- [Work request]:
Every line from the one that includes "Kautz graphs, and" to the end of the entries should be written out exactly, with the first and last included.

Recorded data
* * * * * * *

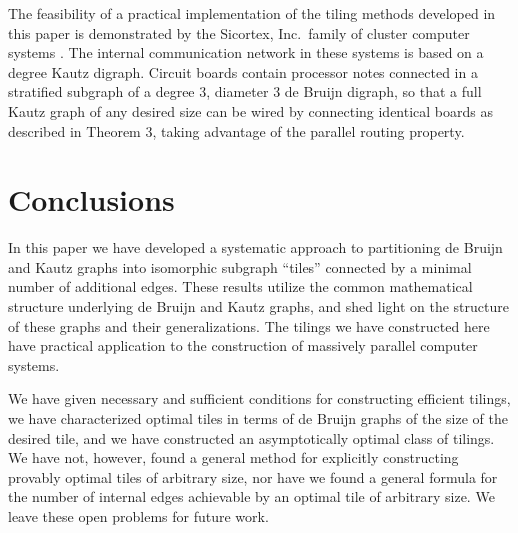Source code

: \documentclass[12pt]{article}
\begin{document}
The feasibility of a practical implementation of the tiling methods
developed in this paper is demonstrated by the Sicortex, Inc.\ family
of cluster computer systems \cite{sc-reference}.  The internal
communication network in these systems is based on a degree 
Kautz digraph.  Circuit boards contain processor notes connected in a
stratified subgraph of a degree 3, diameter 3 de Bruijn digraph, so
that a full Kautz graph of any desired size can be wired by connecting
identical boards as described in Theorem 3, taking  
advantage of the parallel routing property.

\section{Conclusions}

In this paper we have developed a systematic approach to partitioning
de Bruijn and Kautz graphs into isomorphic subgraph  ``tiles''
connected by a minimal number of additional edges.  These results
utilize the common mathematical structure underlying de Bruijn and
Kautz graphs, and shed light on the structure of these graphs and
their generalizations.  The tilings we have constructed here have
practical application to the construction of massively parallel
computer systems.

We have given necessary and sufficient conditions for
constructing efficient tilings, we have characterized optimal
tiles in terms of de Bruijn graphs of the size of the desired tile,
and we have constructed an asymptotically optimal class of tilings.
We
have not, however, found a general method for explicitly constructing provably
optimal tiles of arbitrary size, nor have we found a general formula
for the number of internal edges achievable by an optimal tile of
arbitrary size.  We leave these open problems for future work.

\newpage



\end{document}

* * * * * * *

- [Answer space]:
Kautz graphs, and shed light on the structure of these graphs and
their generalizations.  The tilings we have constructed here have
practical application to the construction of massively parallel
computer systems.

We have given necessary and sufficient conditions for
constructing efficient tilings, we have characterized optimal
tiles in terms of de Bruijn graphs of the size of the desired tile,
and we have constructed an asymptotically optimal class of tilings.
We
have not, however, found a general method for explicitly constructing provably
optimal tiles of arbitrary size, nor have we found a general formula
for the number of internal edges achievable by an optimal tile of
arbitrary size.  We leave these open problems for future work.

\newpage



\end{document}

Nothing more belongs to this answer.